- DVD cover
- Written by: Layce Gardner
- Directed by: Fred Gerber
- Starring: Stephanie Zimbalist
- Music by: Nan Schwartz
- Country of origin: United States
- Original language: English

Production
- Cinematography: John Fleckenstein
- Editor: Lisa M. Citron
- Running time: 92 minutes
- Production companies: Hearst Entertainment Lionsgate

Original release
- Release: March 16, 1997

= Prison of Secrets =

1997 American television film

Prison of Secrets is a 1997 American television film directed by Fred Gerber. The film is based on a true story and focuses on a female prison inmate who fights for women's rights while still in jail.

== Plot ==
Lynn Schaffer is a loving mother and wife, who gets arrested for a crime she did not realize she had committed. She does not take the arrest seriously at first. Viewing herself as innocent, she goes against the advice of her lawyer to take a plea-bargain. Instead she opts for a trial. Coming as a complete surprise to her, she is convicted, receives the maximum sentence of 10 years and is sent to a women's prison, leaving behind her husband Larry and daughter Carey. In prison, she has difficulty adjusting to not having any privacy and having to deal with drug addicts and prostitutes but soon finds out that the prison is corrupt, with Sergeant Ed Crang and other prison guards often sexually abusing inmates.

Lynn is determined to stop this, but Larry advises her to not interfere, pointing out that she could be free soon on probation. Lynn tries to take his advice, knowing that tough Angie and Betsy are the only people who are raped. However, when Frannie, one of the few women Lynn befriended, becomes the third victim, she realizes that nobody is safe and decides to fight back. With the help of her husband, who runs a radio station, she informs the media about the corruption.

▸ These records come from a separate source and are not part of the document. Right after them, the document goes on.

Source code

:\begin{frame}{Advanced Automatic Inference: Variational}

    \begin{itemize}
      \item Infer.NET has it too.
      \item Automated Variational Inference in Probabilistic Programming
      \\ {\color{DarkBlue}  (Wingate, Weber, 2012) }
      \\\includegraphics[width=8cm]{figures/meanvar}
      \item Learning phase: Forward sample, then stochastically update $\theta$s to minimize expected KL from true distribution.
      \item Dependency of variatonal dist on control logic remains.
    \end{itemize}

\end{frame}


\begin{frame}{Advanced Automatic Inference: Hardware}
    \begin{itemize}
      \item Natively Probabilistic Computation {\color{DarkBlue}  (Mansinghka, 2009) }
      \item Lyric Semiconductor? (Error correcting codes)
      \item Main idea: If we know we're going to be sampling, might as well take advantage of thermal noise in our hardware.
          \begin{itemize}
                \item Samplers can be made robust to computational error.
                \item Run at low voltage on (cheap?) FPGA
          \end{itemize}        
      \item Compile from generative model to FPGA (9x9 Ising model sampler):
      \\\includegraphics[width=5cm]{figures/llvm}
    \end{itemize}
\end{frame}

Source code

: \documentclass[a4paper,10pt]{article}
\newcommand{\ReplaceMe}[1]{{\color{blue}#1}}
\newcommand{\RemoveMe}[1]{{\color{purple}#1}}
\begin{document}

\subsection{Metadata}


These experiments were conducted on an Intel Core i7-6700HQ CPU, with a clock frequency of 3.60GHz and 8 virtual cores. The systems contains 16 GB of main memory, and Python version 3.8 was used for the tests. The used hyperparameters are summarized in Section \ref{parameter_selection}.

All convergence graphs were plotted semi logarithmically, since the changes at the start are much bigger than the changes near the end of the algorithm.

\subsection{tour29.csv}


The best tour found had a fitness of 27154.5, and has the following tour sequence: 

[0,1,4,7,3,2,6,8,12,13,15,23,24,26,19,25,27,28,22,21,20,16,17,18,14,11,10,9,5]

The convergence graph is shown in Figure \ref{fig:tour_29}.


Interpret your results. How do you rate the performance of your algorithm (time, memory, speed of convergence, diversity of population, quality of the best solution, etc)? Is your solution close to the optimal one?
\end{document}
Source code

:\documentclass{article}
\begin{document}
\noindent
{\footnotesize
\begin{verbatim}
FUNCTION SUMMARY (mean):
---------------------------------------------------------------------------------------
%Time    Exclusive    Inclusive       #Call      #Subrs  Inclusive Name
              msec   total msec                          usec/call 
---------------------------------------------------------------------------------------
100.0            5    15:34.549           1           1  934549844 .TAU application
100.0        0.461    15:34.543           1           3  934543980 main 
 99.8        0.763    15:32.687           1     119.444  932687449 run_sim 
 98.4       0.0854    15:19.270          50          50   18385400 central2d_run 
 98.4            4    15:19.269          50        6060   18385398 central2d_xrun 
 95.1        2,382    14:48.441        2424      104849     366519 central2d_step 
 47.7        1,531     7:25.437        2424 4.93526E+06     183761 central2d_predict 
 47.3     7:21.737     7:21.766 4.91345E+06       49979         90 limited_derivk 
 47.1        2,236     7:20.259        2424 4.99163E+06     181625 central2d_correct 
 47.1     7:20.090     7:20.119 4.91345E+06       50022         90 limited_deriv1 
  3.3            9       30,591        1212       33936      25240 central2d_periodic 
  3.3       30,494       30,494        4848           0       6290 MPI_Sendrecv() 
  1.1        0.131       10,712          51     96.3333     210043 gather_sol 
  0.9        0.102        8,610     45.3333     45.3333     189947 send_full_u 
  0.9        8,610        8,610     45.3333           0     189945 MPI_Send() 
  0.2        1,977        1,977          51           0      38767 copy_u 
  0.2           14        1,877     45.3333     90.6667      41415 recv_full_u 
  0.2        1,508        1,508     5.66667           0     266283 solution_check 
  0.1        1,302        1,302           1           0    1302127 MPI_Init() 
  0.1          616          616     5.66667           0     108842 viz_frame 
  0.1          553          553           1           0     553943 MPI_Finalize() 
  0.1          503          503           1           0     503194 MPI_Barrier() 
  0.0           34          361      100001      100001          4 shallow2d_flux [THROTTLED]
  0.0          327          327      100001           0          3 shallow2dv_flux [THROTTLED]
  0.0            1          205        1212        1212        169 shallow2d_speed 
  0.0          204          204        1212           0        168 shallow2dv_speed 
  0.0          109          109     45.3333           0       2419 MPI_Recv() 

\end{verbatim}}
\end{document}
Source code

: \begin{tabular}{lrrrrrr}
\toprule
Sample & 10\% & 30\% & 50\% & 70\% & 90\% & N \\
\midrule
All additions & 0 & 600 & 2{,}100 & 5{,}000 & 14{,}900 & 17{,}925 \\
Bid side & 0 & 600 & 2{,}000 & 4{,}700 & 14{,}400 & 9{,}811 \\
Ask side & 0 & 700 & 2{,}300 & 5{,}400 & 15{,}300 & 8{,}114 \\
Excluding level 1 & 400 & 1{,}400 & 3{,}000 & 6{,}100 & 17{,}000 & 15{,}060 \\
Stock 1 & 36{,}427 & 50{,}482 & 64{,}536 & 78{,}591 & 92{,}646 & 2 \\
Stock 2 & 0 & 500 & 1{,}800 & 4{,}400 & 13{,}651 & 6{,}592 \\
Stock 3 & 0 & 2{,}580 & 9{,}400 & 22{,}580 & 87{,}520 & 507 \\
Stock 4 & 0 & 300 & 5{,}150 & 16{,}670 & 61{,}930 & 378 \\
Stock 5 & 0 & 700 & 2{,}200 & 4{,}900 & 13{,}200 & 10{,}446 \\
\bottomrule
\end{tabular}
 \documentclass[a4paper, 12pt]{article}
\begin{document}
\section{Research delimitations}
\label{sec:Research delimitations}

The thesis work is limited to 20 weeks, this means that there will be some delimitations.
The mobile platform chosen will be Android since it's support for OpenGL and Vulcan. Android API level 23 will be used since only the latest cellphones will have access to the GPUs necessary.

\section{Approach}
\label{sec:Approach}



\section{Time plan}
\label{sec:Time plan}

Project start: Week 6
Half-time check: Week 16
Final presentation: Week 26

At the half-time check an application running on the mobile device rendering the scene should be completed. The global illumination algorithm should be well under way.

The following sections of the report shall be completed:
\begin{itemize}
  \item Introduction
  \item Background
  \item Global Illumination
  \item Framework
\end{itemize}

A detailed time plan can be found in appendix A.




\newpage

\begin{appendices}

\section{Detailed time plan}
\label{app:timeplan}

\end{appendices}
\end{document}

Sergeant Crang, determined to keep Lynn silent, watches her every move, prohibits her from receiving visits from her husband and even physically assaults her. To collect proof, Lynn tries to convince fellow inmates to support her, but at first no one is willing to cooperate because they are either afraid of Crang or Angie, who forces the girls to remain silent. Angie has always been profiting from the corrupt system, getting drugs from the police and being released on supervision once a week to prostitute herself.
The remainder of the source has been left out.